### WHAT TO WORK ON
Would you retype every line below without changing anything?

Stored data
────────────────────────────────────────

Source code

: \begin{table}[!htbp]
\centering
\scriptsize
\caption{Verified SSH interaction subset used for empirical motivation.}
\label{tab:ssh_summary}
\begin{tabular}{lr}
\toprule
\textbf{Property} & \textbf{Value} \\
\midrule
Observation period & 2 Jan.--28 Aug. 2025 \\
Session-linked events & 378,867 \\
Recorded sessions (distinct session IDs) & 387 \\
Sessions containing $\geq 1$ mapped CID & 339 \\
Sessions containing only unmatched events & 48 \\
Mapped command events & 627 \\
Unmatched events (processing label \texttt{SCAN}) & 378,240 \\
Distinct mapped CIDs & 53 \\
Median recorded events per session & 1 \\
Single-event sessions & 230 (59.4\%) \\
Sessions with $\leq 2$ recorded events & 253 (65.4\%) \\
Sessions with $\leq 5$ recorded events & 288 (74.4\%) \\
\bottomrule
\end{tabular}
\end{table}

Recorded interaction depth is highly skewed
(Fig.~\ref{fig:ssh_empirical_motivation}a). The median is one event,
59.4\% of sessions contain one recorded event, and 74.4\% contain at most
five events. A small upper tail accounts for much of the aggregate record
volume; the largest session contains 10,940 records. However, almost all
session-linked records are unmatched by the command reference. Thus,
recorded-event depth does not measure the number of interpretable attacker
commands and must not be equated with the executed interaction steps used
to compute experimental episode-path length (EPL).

────────────────────────────────────────

### COMPLETED TASK
Source code

: \begin{table}[!htbp]
\centering
\scriptsize
\caption{Verified SSH interaction subset used for empirical motivation.}
\label{tab:ssh_summary}
\begin{tabular}{lr}
\toprule
\textbf{Property} & \textbf{Value} \\
\midrule
Observation period & 2 Jan.--28 Aug. 2025 \\
Session-linked events & 378,867 \\
Recorded sessions (distinct session IDs) & 387 \\
Sessions containing $\geq 1$ mapped CID & 339 \\
Sessions containing only unmatched events & 48 \\
Mapped command events & 627 \\
Unmatched events (processing label \texttt{SCAN}) & 378,240 \\
Distinct mapped CIDs & 53 \\
Median recorded events per session & 1 \\
Single-event sessions & 230 (59.4\%) \\
Sessions with $\leq 2$ recorded events & 253 (65.4\%) \\
Sessions with $\leq 5$ recorded events & 288 (74.4\%) \\
\bottomrule
\end{tabular}
\end{table}

Recorded interaction depth is highly skewed
(Fig.~\ref{fig:ssh_empirical_motivation}a). The median is one event,
59.4\% of sessions contain one recorded event, and 74.4\% contain at most
five events. A small upper tail accounts for much of the aggregate record
volume; the largest session contains 10,940 records. However, almost all
session-linked records are unmatched by the command reference. Thus,
recorded-event depth does not measure the number of interpretable attacker
commands and must not be equated with the executed interaction steps used
to compute experimental episode-path length (EPL).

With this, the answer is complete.